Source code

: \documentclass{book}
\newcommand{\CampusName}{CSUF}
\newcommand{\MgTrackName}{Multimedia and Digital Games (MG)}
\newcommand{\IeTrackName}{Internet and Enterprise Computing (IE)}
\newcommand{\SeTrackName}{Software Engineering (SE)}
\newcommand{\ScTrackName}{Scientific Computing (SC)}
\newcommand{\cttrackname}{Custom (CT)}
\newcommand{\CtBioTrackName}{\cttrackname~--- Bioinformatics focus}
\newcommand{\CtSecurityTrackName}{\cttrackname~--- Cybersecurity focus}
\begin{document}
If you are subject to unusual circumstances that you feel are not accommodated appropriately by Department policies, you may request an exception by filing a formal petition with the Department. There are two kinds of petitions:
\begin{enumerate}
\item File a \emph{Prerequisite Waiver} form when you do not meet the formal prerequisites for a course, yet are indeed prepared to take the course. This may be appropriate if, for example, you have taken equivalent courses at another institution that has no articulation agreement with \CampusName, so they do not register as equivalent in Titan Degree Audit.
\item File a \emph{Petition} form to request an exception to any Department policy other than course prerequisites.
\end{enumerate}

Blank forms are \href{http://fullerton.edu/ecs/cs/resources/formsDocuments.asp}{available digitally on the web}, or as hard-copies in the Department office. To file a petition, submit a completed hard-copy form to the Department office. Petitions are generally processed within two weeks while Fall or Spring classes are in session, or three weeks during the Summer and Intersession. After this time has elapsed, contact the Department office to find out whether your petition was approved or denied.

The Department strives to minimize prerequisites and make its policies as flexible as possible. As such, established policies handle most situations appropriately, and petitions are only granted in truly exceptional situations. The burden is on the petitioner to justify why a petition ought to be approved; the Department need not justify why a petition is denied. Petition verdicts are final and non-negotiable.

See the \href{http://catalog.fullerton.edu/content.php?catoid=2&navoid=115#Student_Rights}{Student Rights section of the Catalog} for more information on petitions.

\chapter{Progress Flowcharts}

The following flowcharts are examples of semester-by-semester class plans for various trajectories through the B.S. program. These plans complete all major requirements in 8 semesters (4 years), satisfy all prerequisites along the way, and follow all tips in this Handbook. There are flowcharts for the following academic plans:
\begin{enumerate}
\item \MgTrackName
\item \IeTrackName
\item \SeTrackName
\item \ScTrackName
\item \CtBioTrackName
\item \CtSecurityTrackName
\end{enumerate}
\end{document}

Required work: From the first line to the last, return the records unchanged.

Solution:
Source code

: \documentclass{book}
\newcommand{\CampusName}{CSUF}
\newcommand{\MgTrackName}{Multimedia and Digital Games (MG)}
\newcommand{\IeTrackName}{Internet and Enterprise Computing (IE)}
\newcommand{\SeTrackName}{Software Engineering (SE)}
\newcommand{\ScTrackName}{Scientific Computing (SC)}
\newcommand{\cttrackname}{Custom (CT)}
\newcommand{\CtBioTrackName}{\cttrackname~--- Bioinformatics focus}
\newcommand{\CtSecurityTrackName}{\cttrackname~--- Cybersecurity focus}
\begin{document}
If you are subject to unusual circumstances that you feel are not accommodated appropriately by Department policies, you may request an exception by filing a formal petition with the Department. There are two kinds of petitions:
\begin{enumerate}
\item File a \emph{Prerequisite Waiver} form when you do not meet the formal prerequisites for a course, yet are indeed prepared to take the course. This may be appropriate if, for example, you have taken equivalent courses at another institution that has no articulation agreement with \CampusName, so they do not register as equivalent in Titan Degree Audit.
\item File a \emph{Petition} form to request an exception to any Department policy other than course prerequisites.
\end{enumerate}

Blank forms are \href{http://fullerton.edu/ecs/cs/resources/formsDocuments.asp}{available digitally on the web}, or as hard-copies in the Department office. To file a petition, submit a completed hard-copy form to the Department office. Petitions are generally processed within two weeks while Fall or Spring classes are in session, or three weeks during the Summer and Intersession. After this time has elapsed, contact the Department office to find out whether your petition was approved or denied.

The Department strives to minimize prerequisites and make its policies as flexible as possible. As such, established policies handle most situations appropriately, and petitions are only granted in truly exceptional situations. The burden is on the petitioner to justify why a petition ought to be approved; the Department need not justify why a petition is denied. Petition verdicts are final and non-negotiable.

See the \href{http://catalog.fullerton.edu/content.php?catoid=2&navoid=115#Student_Rights}{Student Rights section of the Catalog} for more information on petitions.

\chapter{Progress Flowcharts}

The following flowcharts are examples of semester-by-semester class plans for various trajectories through the B.S. program. These plans complete all major requirements in 8 semesters (4 years), satisfy all prerequisites along the way, and follow all tips in this Handbook. There are flowcharts for the following academic plans:
\begin{enumerate}
\item \MgTrackName
\item \IeTrackName
\item \SeTrackName
\item \ScTrackName
\item \CtBioTrackName
\item \CtSecurityTrackName
\end{enumerate}
\end{document}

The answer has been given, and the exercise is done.